I’m trying to get a better handle on what the benefits coming from LTP are. Here’s my current picture—are there points here where I’ve misundersood? _________
The core problem: We have a training distribution (x, y) ~ D and a deployment distribution (x*, y*) ~ D*, where D != D*. We would rather not rely on ML OOD generalization from D to D*. Instead, we would rather have a human label D*, train an ML model on those labels, and only rely on IID generalization. Suppose D is too large for a human to process. If the human knows how to label D* without learning from D, that’s fine. But D* might be very hard for humans. In particular we need to outperform prosaic ML: the human (before updating on D) needs to outperform an ML model (after updating on D).
Insight from LTP: Ideally, we can compress D into something more manageable: some latent variable z*. Then the human can use z* to predict PH(y* | x*, z*) instead of just PH(y* | x*), and can now hopefully outperform the prosaic ML model. The benefit is we can now rely on IID generalization while remaining competitive.
At first, this seems to assume that it is possible to compress the key information in D into a much smaller core z* containing the main insights (distilled core assumption). For example, if D were movements of planets, z* might be the laws of physics. This post argues this is not necessary: by using amplification or debate, the amplified human can use a very large z*. But since the amplification/debate models are ML models, and we’re running these models to aid human decisions on x*, aren’t we back to relying on ML OOD generalization, and so back where we started?
The distilled core assumption seems right to me because the neural network weights are already a distilled representation of D, and we only need to compete with that representation. For that reason, I expect z* to have roughly the same size as the neural network parameters.
My main reservation is that this seems really hard (and maybe in some sense just a reframing of the original problem). We want z to be a representation of what the neural network learned that a human can manipulate in order to reason about what it implies on D*. But what is that going to look like? If we require competitiveness then it seems like z has to look quite a lot like the weights of a neural network...
In writing the original post I was imagining z* being much bigger than a neural network but distilled by a neural network in some way. I’ve generally moved away from that kind of perspective, partly based on the kinds of considerations in this post.
But since the amplification/debate models are ML models, and we’re running these models to aid human decisions on x*, aren’t we back to relying on ML OOD generalization, and so back where we started?
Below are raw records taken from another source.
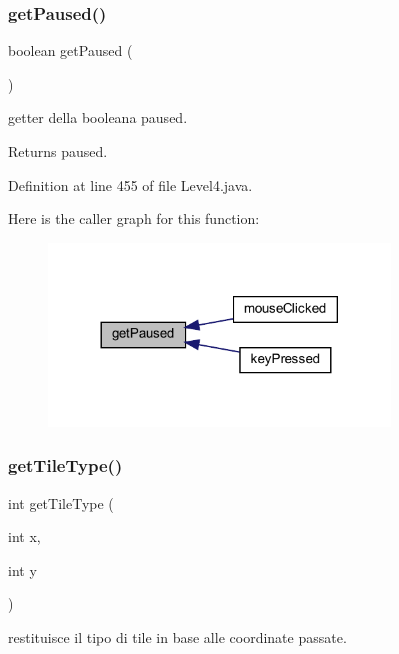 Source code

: \subsubsection{\texorpdfstring{get\+Paused()}{getPaused()}}
{\footnotesize\ttfamily boolean get\+Paused (\begin{DoxyParamCaption}{ }\end{DoxyParamCaption})}



getter della booleana paused. 

\begin{DoxyReturn}{Returns}
paused. 
\end{DoxyReturn}


Definition at line 455 of file Level4.\+java.

Here is the caller graph for this function\+:\nopagebreak
\begin{figure}[H]
\begin{center}
\leavevmode
\includegraphics[width=257pt]{classscenes_1_1_level4_af5e9f906de91e4d6400bb7f27cd563f3_icgraph}
\end{center}
\end{figure}
\mbox{\label{classscenes_1_1_level4_ac689e72523c8460ac3160526d310b1b7}} 
\subsubsection{\texorpdfstring{get\+Tile\+Type()}{getTileType()}}
{\footnotesize\ttfamily int get\+Tile\+Type (\begin{DoxyParamCaption}\item[{int}]{x,  }\item[{int}]{y }\end{DoxyParamCaption})}



restituisce il tipo di tile in base alle coordinate passate. 


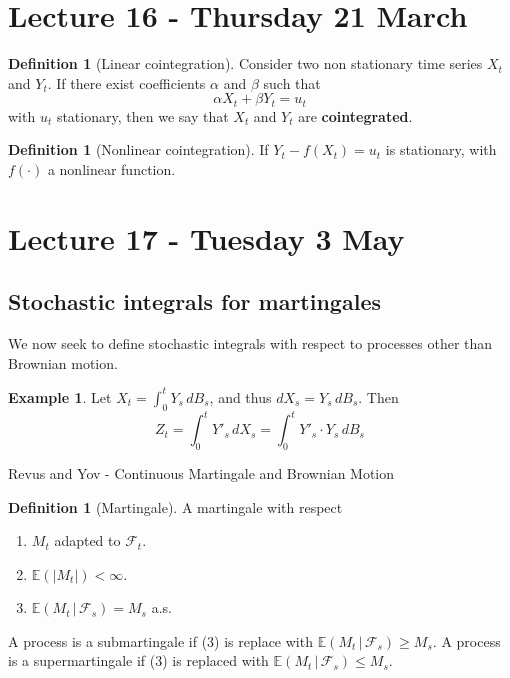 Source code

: \documentclass[10pt, oneside, reqno]{amsart}
\theoremstyle{plain}%
\theoremstyle{definition}
\newtheorem{defn}[thm]{Definition}
\newtheorem{exmp}[thm]{Example}
\theoremstyle{remark}
\newcommand{\given}{ \, | \,}
\newcommand{\E}{\mathbb{E}}
\newcommand{\sigf}{\mathcal{F}}
\begin{document}
\section{Lecture 16 - Thursday 21 March} %
\label{sec:lecture_16_thursday_21_march}
\begin{defn}[Linear cointegration]
    Consider two non stationary time series $X_t$ and $Y_t$.  If there exist coefficients $\alpha$ and $\beta$ such that \[
        \alpha X_t + \beta Y_t = u_t
    \] with $u_t$ stationary, then we say that $X_t$ and $Y_t$ are \textbf{cointegrated}.  
\end{defn}

\begin{defn}[Nonlinear cointegration]
    If $Y_t - f(X_t) = u_t$ is stationary, with $f(\cdot)$ a nonlinear function.   
\end{defn}




\section{Lecture 17 - Tuesday 3 May} %
\label{sec:lecture_17_tuesday_3_may}
\subsection{Stochastic integrals for martingales} %
\label{sub:stochastic_integrals_for_martingales}
We now seek to define stochastic integrals with respect to processes other than Brownian motion.  

\begin{exmp}
    Let $X_t = \int_0^t Y_s \, dB_s$, and thus $dX_s = Y_s \, dB_s$.  Then \[
        Z_t = \int_0^t Y'_s \, dX_s = \int_0^t Y'_s \cdot Y_s \, dB_s
    \]
\end{exmp}

Revus and Yov - Continuous Martingale and Brownian Motion

\begin{defn}[Martingale]
A martingale with respect
\begin{enumerate}[(1)]
    \item $M_t$ adapted to $\sigf_t$.
    \item $\E(|M_t|) < \infty$.
    \item $\E(M_t \given \sigf_s) = M_s$ a.s.
\end{enumerate}

A process is a submartingale if (3) is replace with $\E(M_t \given \sigf_s) \geq M_s$.  A process is a supermartingale if (3) is replaced with $\E(M_t \given \sigf_s) \leq M_s$.  

\end{defn}
\end{document}

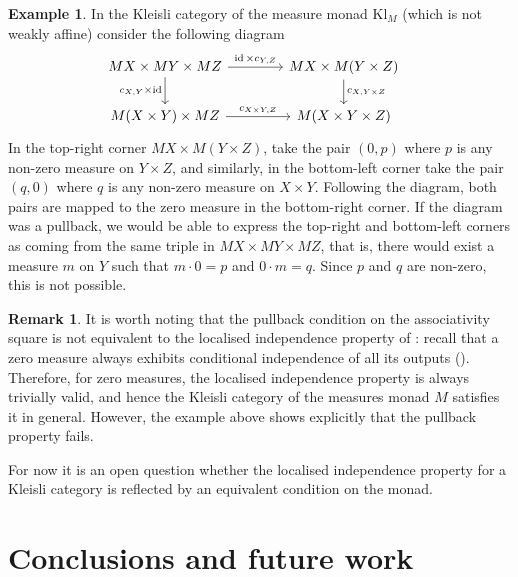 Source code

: \documentclass[a4paper,UKenglish,numberwithinsect,cleveref, autoref, thm-restate]{lipics-v2021}
\theoremstyle{plain} %
\theoremstyle{definition} %
\newtheorem{myremark}[mytheorem]{Remark}
\newtheorem{myexample}[mytheorem]{Example}
\begin{document}
\begin{myexample}
 In the Kleisli category of the measure monad $\mathrm{Kl}_M$ (which is not weakly affine) consider the following diagram
 \[
		\hspace{-9pt}	%
		\begin{tikzcd}[column sep=3.3pc]
			MX \times MY \times MZ \ar{r}{\id \times c_{Y,Z}} \ar[swap]{d}{c_{X,Y} \times \id}	& MX \times M(Y \times Z) \ar{d}{c_{X,Y \times Z}}	\\
			M(X \times Y) \times MZ \ar{r}{c_{X\times Y,Z}}						& M(X \times Y \times Z)
		\end{tikzcd}
	\]
	In the top-right corner $MX\times M(Y\times Z)$, take the pair $(0,p)$ where $p$ is any non-zero measure on $Y\times Z$, and similarly, in the bottom-left corner take the pair $(q,0)$ where $q$ is any non-zero measure on $X\times Y$. Following the diagram, both pairs are mapped to the zero measure in the bottom-right corner. If the diagram was a pullback, we would be able to express the top-right and bottom-left corners as coming from the same triple in $MX\times MY\times MZ$, that is, there would exist a measure $m$ on $Y$ such that $m\cdot 0=p$ and $0\cdot m=q$. Since $p$ and $q$ are non-zero, this is not possible.
\end{myexample}
\begin{myremark}
It is worth noting that the pullback condition on the associativity square is not equivalent to the localised independence property of : recall that a zero measure always exhibits conditional independence of all its outputs ().
Therefore, for zero measures, the localised independence property is always trivially valid, and hence the Kleisli category of the measures monad $M$ satisfies it in general.
However, the example above shows explicitly that the pullback property fails.

For now it is an open question whether the localised independence property for a Kleisli category is reflected by an equivalent condition on the monad.
\end{myremark}

\section{Conclusions and future work}
\label{secfurther}
\end{document}
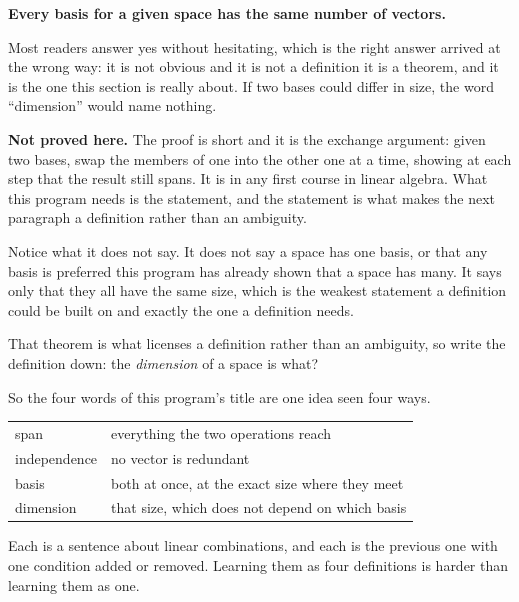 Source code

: \begin{fr}

\medskip
\noindent
\textbf{Every basis for a given space has the same number of vectors.}

\medskip
\noindent
Most readers answer yes without hesitating, which is the right answer arrived
at the wrong way: it is not obvious and it is not a definition \dash{} it is a
theorem, and it is the one this section is really about. If two bases could
differ in size, the word \enquote{dimension} would name nothing.

\begin{rigourbox}
\textbf{Not proved here.} The proof is short and it is the exchange argument:
given two bases, swap the members of one into the other one at a time, showing
at each step that the result still spans. It is in any first course in linear
algebra. What this program needs is the statement, and the statement is what
makes the next paragraph a definition rather than an ambiguity.
\end{rigourbox}

Notice what it does not say. It does not say a space has one basis, or that
any basis is preferred \dash{} this program has already shown that a space has
many. It says only that they all have the same size, which is the weakest
statement a definition could be built on and exactly the one a definition
needs.

That theorem is what licenses a definition rather than an ambiguity, so write
the definition down: the \emph{dimension} of a space is what?
\dotline
\nextframe
\end{fr}

\begin{fr}

So the four words of this program's title are one idea seen four ways.

\begin{center}
\begin{tabularx}{\linewidth}{@{}lX@{}}
\toprule
span & everything the two operations reach \\
independence & no vector is redundant \\
basis & both at once, at the exact size where they meet \\
dimension & that size, which does not depend on which basis \\
\bottomrule
\end{tabularx}
\end{center}

Each is a sentence about linear combinations, and each is the previous one with
one condition added or removed. Learning them as four definitions is harder
than learning them as one.
\end{fr}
I now think we’re going to have to actually have z* reflect something more like the structure of the unaligned neural network, rather than another model (Mz) that outputs all of the unaligned neural network’s knowledge.
That said, I’m not sure we require OOD generalization even if we represent z via a model Mz. E.g. suppose that Mz(i) is the ith word of the intractably-large z. Then the prior calculation can access all of the words i in order to evaluate the plausibility of the string represented by Mz. We then use that same set of words at training time and test time. If some index i is used at test time but not at training time, then the model responsible for evaluating Prior(z) is incentivized to access that index in order to show that z is unnecessarily complex. So every index i should be accessed on the training distribution. (Though they need not be accessed explicitly, just somewhere in the implicit exponentially large tree).
Like I said, I’m a bit less optimistic about doing this kind of massive compression. For now, I’m just thinking about the setting where our human has plenty of time to look at z in detail even if it’s the same size as the weights of our neural network. if we can make that work, then I’ll think about to do it in the case of computationally bounded humans (which I expect to be straightforward).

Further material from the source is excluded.